__MATERIAL PROVIDED__:
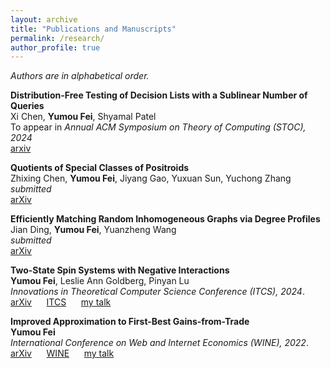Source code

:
 ```yaml
---
layout: archive
title: "Publications and Manuscripts"
permalink: /research/
author_profile: true
---
```


*Authors are in alphabetical order.*

<b>Distribution-Free Testing of Decision Lists with a Sublinear Number of Queries</b><br>
Xi Chen, <b>Yumou Fei</b>, Shyamal Patel<br>
To appear in <i> Annual ACM Symposium on Theory of Computing (STOC), 2024 </i><br>
[arxiv](https://arxiv.org/abs/2404.11103) &nbsp;&nbsp;&nbsp;&nbsp;

<b>Quotients of Special Classes of Positroids</b><br>
Zhixing Chen, <b>Yumou Fei</b>, Jiyang Gao, Yuxuan Sun, Yuchong Zhang<br>
<i>submitted</i><br>
[arXiv](https://arxiv.org/abs/2311.05340) &nbsp;&nbsp;&nbsp;&nbsp;

<b>Efficiently Matching Random Inhomogeneous Graphs via Degree Profiles</b><br>
Jian Ding, <b>Yumou Fei</b>, Yuanzheng Wang<br>
<i>submitted</i><br>
[arXiv](https://arxiv.org/abs/2310.10441) &nbsp;&nbsp;&nbsp;&nbsp;

<b>Two-State Spin Systems with Negative Interactions</b><br>
<b>Yumou Fei</b>, Leslie Ann Goldberg, Pinyan Lu<br>
<i>Innovations in Theoretical Computer Science Conference (ITCS), 2024</i>.<br>
[arXiv](https://arxiv.org/abs/2309.04735) &nbsp;&nbsp;&nbsp;&nbsp; [ITCS](https://drops.dagstuhl.de/entities/document/10.4230/LIPIcs.ITCS.2024.45) &nbsp;&nbsp;&nbsp;&nbsp; [my talk](https://www.youtube.com/watch?v=soswCczqkPQ)

<b>Improved Approximation to First-Best Gains-from-Trade</b><br>
<b>Yumou Fei</b><br>
<i>International Conference on Web and Internet Economics (WINE), 2022</i>.<br>
[arXiv](https://arxiv.org/abs/2205.00140) &nbsp;&nbsp;&nbsp;&nbsp; [WINE](https://link.springer.com/chapter/10.1007/978-3-031-22832-2_12) &nbsp;&nbsp;&nbsp;&nbsp; [my talk](https://www.youtube.com/watch?v=DKC2LL1QfPg)

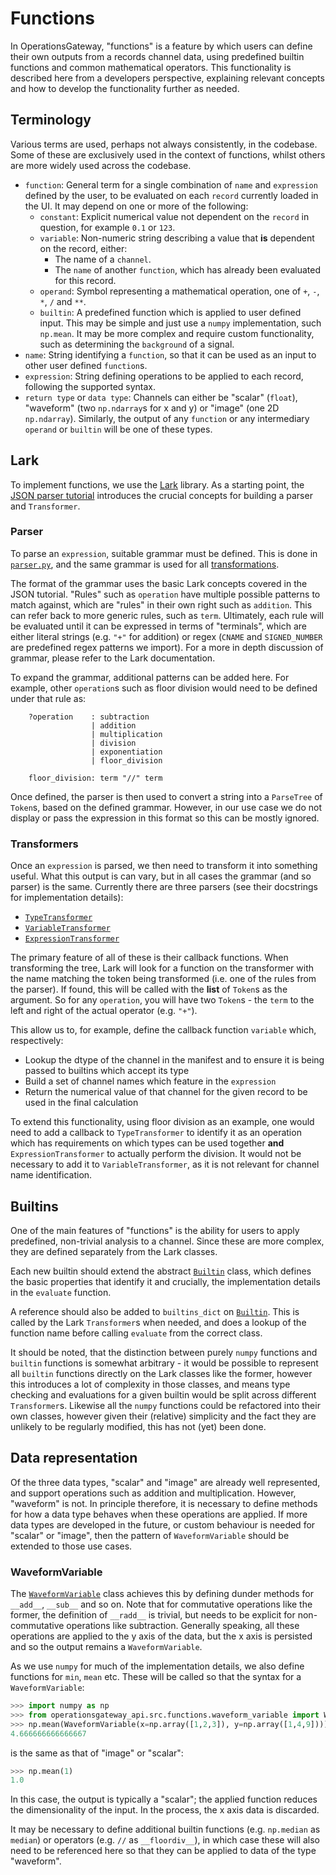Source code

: # Functions

In OperationsGateway, "functions" is a feature by which users can define their own outputs from a records channel data, using predefined builtin functions and common mathematical operators. This functionality is described here from a developers perspective, explaining relevant concepts and how to develop the functionality further as needed.

## Terminology
Various terms are used, perhaps not always consistently, in the codebase. Some of these are exclusively used in the context of functions, whilst others are more widely used across the codebase.
- `function`: General term for a single combination of `name` and `expression` defined by the user, to be evaluated on each `record` currently loaded in the UI. It may depend on one or more of the following:
    - `constant`: Explicit numerical value not dependent on the `record` in question, for example `0.1` or `123`.
    - `variable`: Non-numeric string describing a value that **is** dependent on the record, either:
        - The name of a `channel`.
        - The `name` of another `function`, which has already been evaluated for this record.
    - `operand`: Symbol representing a mathematical operation, one of `+`, `-`, `*`, `/` and `**`.
    - `builtin`: A predefined function which is applied to user defined input. This may be simple and just use a `numpy` implementation, such `np.mean`. It may be more complex and require custom functionality, such as determining the `background` of a signal.
- `name`: String identifying a `function`, so that it can be used as an input to other user defined `function`s.
- `expression`: String defining operations to be applied to each record, following the supported syntax.
- `return type` or `data type`: Channels can either be "scalar" (`float`), "waveform" (two `np.ndarray`s for x and y) or "image" (one 2D `np.ndarray`). Similarly, the output of any `function` or any intermediary `operand` or `builtin` will be one of these types.

## Lark
To implement functions, we use the [Lark](https://github.com/lark-parser/lark) library. As a starting point, the [JSON parser tutorial](https://github.com/lark-parser/lark/blob/master/docs/json_tutorial.md) introduces the crucial concepts for building a parser and `Transformer`.

### Parser
To parse an `expression`, suitable grammar must be defined. This is done in [`parser.py`](operationsgateway_api/src/functions/parser.py), and the same grammar is used for all [transformations](#transformers).

The format of the grammar uses the basic Lark concepts covered in the JSON tutorial. "Rules" such as `operation` have multiple possible patterns to match against, which are "rules" in their own right such as `addition`. This can refer back to more generic rules, such as `term`. Ultimately, each rule will be evaluated until it can be expressed in terms of "terminals", which are either literal strings (e.g. `"+"` for addition) or regex (`CNAME` and `SIGNED_NUMBER` are predefined regex patterns we import). For a more in depth discussion of grammar, please refer to the Lark documentation.

To expand the grammar, additional patterns can be added here. For example, other `operation`s such as floor division would need to be defined under that rule as:
```
    ?operation    : subtraction
                  | addition
                  | multiplication
                  | division
                  | exponentiation
                  | floor_division

    floor_division: term "//" term
```

Once defined, the parser is then used to convert a string into a `ParseTree` of `Token`s, based on the defined grammar. However, in our use case we do not display or pass the expression in this format so this can be mostly ignored.

### Transformers
Once an `expression` is parsed, we then need to transform it into something useful. What this output is can vary, but in all cases the grammar (and so parser) is the same. Currently there are three parsers (see their docstrings for implementation details):
- [`TypeTransformer`](operationsgateway_api/src/functions/type_transformer.py)
- [`VariableTransformer`](operationsgateway_api/src/functions/variable_transformer.py)
- [`ExpressionTransformer`](operationsgateway_api/src/functions/expression_transformer.py)

The primary feature of all of these is their callback functions. When transforming the tree, Lark will look for a function on the transformer with the name matching the token being transformed (i.e. one of the rules from the parser). If found, this will be called with the **list** of `Token`s as the argument. So for any `operation`, you will have two `Token`s - the `term` to the left and right of the actual operator (e.g. `"+"`).

This allow us to, for example, define the callback function `variable` which, respectively:
- Lookup the dtype of the channel in the manifest and to ensure it is being passed to builtins which accept its type
- Build a set of channel names which feature in the `expression`
- Return the numerical value of that channel for the given record to be used in the final calculation

To extend this functionality, using floor division as an example, one would need to add a callback to `TypeTransformer` to identify it as an operation which has requirements on which types can be used together **and** `ExpressionTransformer` to actually perform the division. It would not be necessary to add it to `VariableTransformer`, as it is not relevant for channel name identification.

## Builtins
One of the main features of "functions" is the ability for users to apply predefined, non-trivial analysis to a channel. Since these are more complex, they are defined separately from the Lark classes.

Each new builtin should extend the abstract [`Builtin`](operationsgateway_api/src/functions/builtins/builtin.py) class, which defines the basic properties that identify it and crucially, the implementation details in the `evaluate` function.

A reference should also be added to `builtins_dict` on [`Builtin`](operationsgateway_api/src/functions/builtins/builtins.py). This is called by the Lark `Transformer`s when needed, and does a lookup of the function name before calling `evaluate` from the correct class.

It should be noted, that the distinction between purely `numpy` functions and `builtin` functions is somewhat arbitrary - it would be possible to represent all `builtin` functions directly on the Lark classes like the former, however this introduces a lot of complexity in those classes, and means type checking and evaluations for a given builtin would be split across different `Transformer`s. Likewise all the `numpy` functions could be refactored into their own classes, however given their (relative) simplicity and the fact they are unlikely to be regularly modified, this has not (yet) been done.

## Data representation
Of the three data types, "scalar" and "image" are already well represented, and support operations such as addition and multiplication. However, "waveform" is not. In principle therefore, it is necessary to define methods for how a data type behaves when these operations are applied. If more data types are developed in the future, or custom behaviour is needed for "scalar" or "image", then the pattern of `WaveformVariable` should be extended to those use cases.

### WaveformVariable
The [`WaveformVariable`](operationsgateway_api/src/functions/waveform_variable.py) class achieves this by defining dunder methods for `__add__`, `__sub__` and so on. Note that for commutative operations like the former, the definition of `__radd__` is trivial, but needs to be explicit for non-commutative operations like subtraction. Generally speaking, all these operations are applied to the y axis of the data, but the x axis is persisted and so the output remains a `WaveformVariable`.

As we use `numpy` for much of the implementation details, we also define functions for `min`, `mean` etc. These will be called so that the syntax for a `WaveformVariable`:
```python
>>> import numpy as np
>>> from operationsgateway_api.src.functions.waveform_variable import WaveformVariable
>>> np.mean(WaveformVariable(x=np.array([1,2,3]), y=np.array([1,4,9])))
4.666666666666667
```
is the same as that of "image" or "scalar":
```python
>>> np.mean(1)
1.0
```
In this case, the output is typically a "scalar"; the applied function reduces the dimensionality of the input. In the process, the x axis data is discarded.

It may be necessary to define additional builtin functions (e.g. `np.median` as `median`) or operators (e.g. `//` as `__floordiv__`), in which case these will also need to be referenced here so that they can be applied to data of the type "waveform".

__EXERCISE GOAL__: Number only, please: work out how many lines of the listing hold "VariableTransformer".

__TASK SOLUTION__: 2